For minutes, I was stiff. Frozen solid, as if every inch of my body was metal. Well... it was, actually. A little blip appeared in my vision, with a little green button beside it. Lockdown Override, it read. I looked at the little green thing and thought about clicking it, and instantly I blurted, “Lockdown overridden.

I shook my head and snapped my body to face Mallow, who was still snoring quietly beside me. Vigorously, like a filly shaking a hornet’s nest, I roused her from her slumber.
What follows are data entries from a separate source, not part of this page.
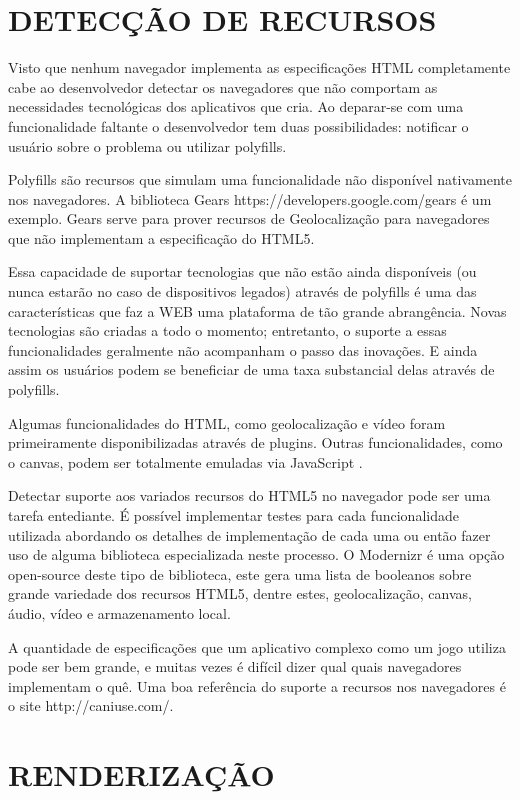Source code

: \section{DETECÇÃO DE RECURSOS}
Visto que nenhum navegador implementa as especificações HTML
completamente cabe ao desenvolvedor detectar os navegadores que não
comportam as necessidades tecnológicas dos aplicativos que cria. Ao
deparar-se com uma funcionalidade faltante o desenvolvedor tem duas
possibilidades: notificar o usuário sobre o problema ou utilizar
polyfills.

Polyfills são recursos que simulam uma funcionalidade não
disponível nativamente nos navegadores. A biblioteca Gears
https://developers.google.com/gears é um exemplo. Gears
serve para prover recursos de Geolocalização para navegadores que
não implementam a especificação do HTML5. 

Essa capacidade de suportar tecnologias que não estão ainda
disponíveis (ou nunca estarão no caso de dispositivos legados)
através de polyfills é uma das características que faz a WEB uma
plataforma de tão grande abrangência. Novas tecnologias são criadas a
todo o momento; entretanto, o suporte a essas funcionalidades geralmente
não acompanham o passo das inovações. E ainda assim os usuários
podem se beneficiar de uma taxa substancial delas através de polyfills.

Algumas funcionalidades do HTML, como geolocalização e vídeo
foram primeiramente disponibilizadas através de plugins. Outras
funcionalidades, como o canvas, podem ser totalmente emuladas via
JavaScript \autocite{diveIntohtml}.

Detectar suporte aos variados recursos do HTML5 no navegador
pode ser uma tarefa entediante. É possível implementar testes para
cada funcionalidade utilizada abordando os detalhes de implementação
de cada uma ou então fazer uso de alguma biblioteca especializada
neste processo. O Modernizr é uma opção open-source deste tipo de
biblioteca, este gera uma lista de booleanos sobre grande variedade dos
recursos HTML5, dentre estes, geolocalização, canvas, áudio, vídeo e
armazenamento local.

A quantidade de especificações que um aplicativo complexo como um jogo
utiliza pode ser bem grande, e muitas vezes é difícil dizer qual quais
navegadores implementam o quê. Uma boa referência do suporte a recursos
nos navegadores é o site http://caniuse.com/.

\section{RENDERIZAÇÃO}

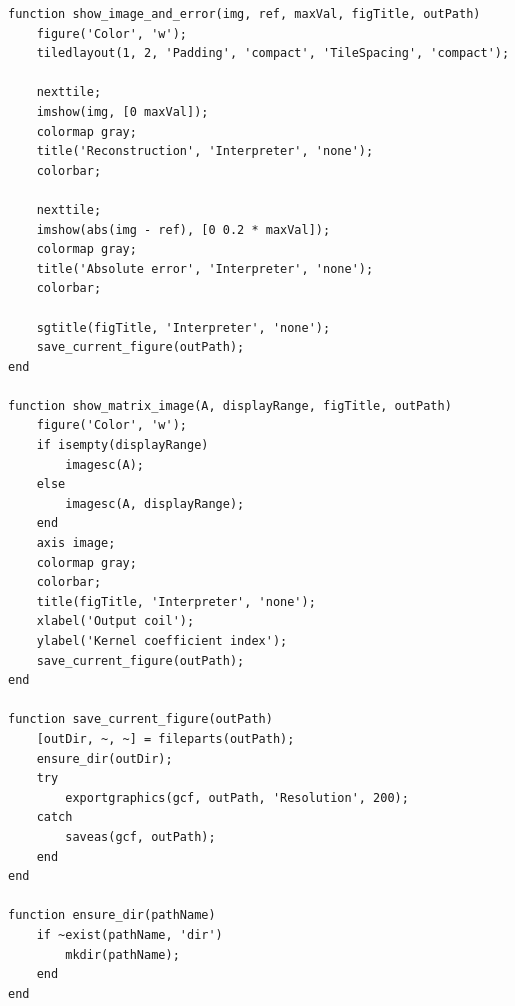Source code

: ﻿\documentclass[11pt]{article}
\begin{document}
\begin{lstlisting}[style=matlabstyle]
function show_image_and_error(img, ref, maxVal, figTitle, outPath)
    figure('Color', 'w');
    tiledlayout(1, 2, 'Padding', 'compact', 'TileSpacing', 'compact');

    nexttile;
    imshow(img, [0 maxVal]);
    colormap gray;
    title('Reconstruction', 'Interpreter', 'none');
    colorbar;

    nexttile;
    imshow(abs(img - ref), [0 0.2 * maxVal]);
    colormap gray;
    title('Absolute error', 'Interpreter', 'none');
    colorbar;

    sgtitle(figTitle, 'Interpreter', 'none');
    save_current_figure(outPath);
end

function show_matrix_image(A, displayRange, figTitle, outPath)
    figure('Color', 'w');
    if isempty(displayRange)
        imagesc(A);
    else
        imagesc(A, displayRange);
    end
    axis image;
    colormap gray;
    colorbar;
    title(figTitle, 'Interpreter', 'none');
    xlabel('Output coil');
    ylabel('Kernel coefficient index');
    save_current_figure(outPath);
end

function save_current_figure(outPath)
    [outDir, ~, ~] = fileparts(outPath);
    ensure_dir(outDir);
    try
        exportgraphics(gcf, outPath, 'Resolution', 200);
    catch
        saveas(gcf, outPath);
    end
end

function ensure_dir(pathName)
    if ~exist(pathName, 'dir')
        mkdir(pathName);
    end
end
\end{lstlisting}
\end{document}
She blinked groggily at me, quiet for a minute, before muttering, “Did you talk to her, ya?”

“Yes, I did, and we have to go. Now.”

“Vhat?” she asked, taking a moment to let loose a deep, drawled yawn. “Ve have some time, I zhink. Let us just rest here for... for a little...” She was dipping again, bobbing barely to keep her eyes on me.

“No! No, you don’t understand! I was talking to Vinyl, a-and we don’t have much time at all! This is dire!” I cried, gripping her shoulders and conking her against the tree a few times.

“Vhat, vhat! I am awake!” she snapped, rolling out of my grasp and standing. As she brushed the leaves and mud from her coat, she glared at me and said, “Vhat could be so ‘dire’ zhat she has told you?”

“She...” I shook my head to clear it, and deep within I heard the command dump thoughts. “First off, she said you had something for me at your office.”

“Ya, I do. Ze pony functioning zhing. It should clear up all of your random ‘emotion core zhis’, ‘logic dump zhat’. But vhy is zhat so important right now?” she asked. Her hooves were busy at work trying to flatten and rid her mane of all the twigs and leaves and dirt.

“Because,” I told her, my voice very grim, “Vinyl’s going to kill me. Again.”